*** Begin section ***
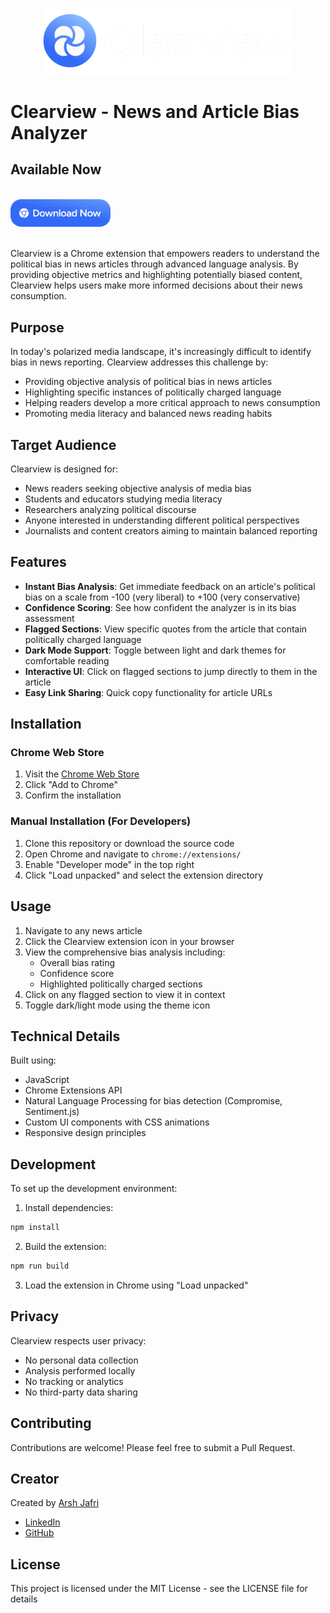 <p align="center">
  <img src="assets/Logo_white.png" alt="Clearview Logo" width="400"/>
</p>

# Clearview - News and Article Bias Analyzer

## Available Now

<div align="left">
    <br>
  <a href="https://chromewebstore.google.com/detail/clearview-ai-powered-poli/eaaojgnnhjbcmggeepkpkemopfnjcpnb?hl=en&authuser=0">
    <img src="assets/DownloadNow.png" alt="Download Now" style="width: 160px;" margin: 100px 0;>
  </a>
    <br><br>
</div>


Clearview is a Chrome extension that empowers readers to understand the political bias in news articles through advanced language analysis. By providing objective metrics and highlighting potentially biased content, Clearview helps users make more informed decisions about their news consumption.

## Purpose

In today's polarized media landscape, it's increasingly difficult to identify bias in news reporting. Clearview addresses this challenge by:
- Providing objective analysis of political bias in news articles
- Highlighting specific instances of politically charged language
- Helping readers develop a more critical approach to news consumption
- Promoting media literacy and balanced news reading habits

## Target Audience

Clearview is designed for:
- News readers seeking objective analysis of media bias
- Students and educators studying media literacy
- Researchers analyzing political discourse
- Anyone interested in understanding different political perspectives
- Journalists and content creators aiming to maintain balanced reporting

## Features

- **Instant Bias Analysis**: Get immediate feedback on an article's political bias on a scale from -100 (very liberal) to +100 (very conservative)
- **Confidence Scoring**: See how confident the analyzer is in its bias assessment
- **Flagged Sections**: View specific quotes from the article that contain politically charged language
- **Dark Mode Support**: Toggle between light and dark themes for comfortable reading
- **Interactive UI**: Click on flagged sections to jump directly to them in the article
- **Easy Link Sharing**: Quick copy functionality for article URLs

## Installation

### Chrome Web Store
1. Visit the [Chrome Web Store](https://chrome.google.com/webstore/detail/clearview/YOUR_EXTENSION_ID)
2. Click "Add to Chrome"
3. Confirm the installation

### Manual Installation (For Developers)
1. Clone this repository or download the source code
2. Open Chrome and navigate to `chrome://extensions/`
3. Enable "Developer mode" in the top right
4. Click "Load unpacked" and select the extension directory

## Usage

1. Navigate to any news article
2. Click the Clearview extension icon in your browser
3. View the comprehensive bias analysis including:
    - Overall bias rating
    - Confidence score
    - Highlighted politically charged sections
4. Click on any flagged section to view it in context
5. Toggle dark/light mode using the theme icon

## Technical Details

Built using:
- JavaScript
- Chrome Extensions API
- Natural Language Processing for bias detection (Compromise, Sentiment.js)
- Custom UI components with CSS animations
- Responsive design principles

## Development

To set up the development environment:

1. Install dependencies:
```bash
npm install
```

2. Build the extension:
```bash
npm run build
```

3. Load the extension in Chrome using "Load unpacked"

## Privacy

Clearview respects user privacy:
- No personal data collection
- Analysis performed locally
- No tracking or analytics
- No third-party data sharing

## Contributing

Contributions are welcome! Please feel free to submit a Pull Request.

## Creator

Created by [Arsh Jafri](https://github.com/Arsh-Jafri)
- [LinkedIn](https://www.linkedin.com/in/arshjafri/)
- [GitHub](https://github.com/Arsh-Jafri)

## License

This project is licensed under the MIT License - see the LICENSE file for details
*** End section ***
How to complete this task
Copy the lines from the entries above in which the word "data" appears.

The answer
- No personal data collection
- No third-party data sharing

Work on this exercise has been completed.